The system was developed earlier this year, Chan says, at the suggestion of an end user that had been employing an RF Code system and hoped to add power metering from Raritan, and had thus suggested a combined solution. That customer, he says, which has asked to remain unnamed, has now approved samples of the technology and intends to install the RFID-enabled power-metering system at its own data center.

"Our next step," Chan states, discussing Raritan's partnership with RF Code, "is to work out joint sales programs" that would allow either or both of the companies to market the combined product—though each technology is sold separately through distributors, Gaskins notes, many of which sell both products.

Raritan plans to RFID-enable its PX-4000 series of PDUs, which support the metered tracking of each of its power outlets—and, thus, the energy consumption of the specific server plugged into each outlet. The necessary PX-4000 firmware, as well as any hardware upgrade, will be available in the near future, Chan says. If multiple outlets are being used and a customer has purchased a PX-4000 series PDU, then information regarding current and kilowatt per hour for each server will be transmitted to the RFID tag. Because RF Code's RFID system is unidirectional (that is, capable of transmitting data only from the tag to the reader, and not vice versa), Raritan's PX-5000 series of switched PDUs will not work with the RFID technology, and must instead be installed with an Ethernet cable, which supports bidirectional communication.

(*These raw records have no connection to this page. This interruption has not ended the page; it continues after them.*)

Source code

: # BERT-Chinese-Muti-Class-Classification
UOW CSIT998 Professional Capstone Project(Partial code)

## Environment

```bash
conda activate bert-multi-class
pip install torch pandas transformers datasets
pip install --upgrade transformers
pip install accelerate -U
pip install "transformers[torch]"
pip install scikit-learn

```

Raritan and RF Code intend to offer a seminar for potential customers later this year, Chan says, to describe how the system can save them money. "I think it's a pretty important issue in data centers," he states. "For those using basic PDUs, they don't have to worry about installing a network [of additional Ethernet cables]. Besides saving the cost of equipment, the labor to install it is reduced, and the time to get it up and running is reduced."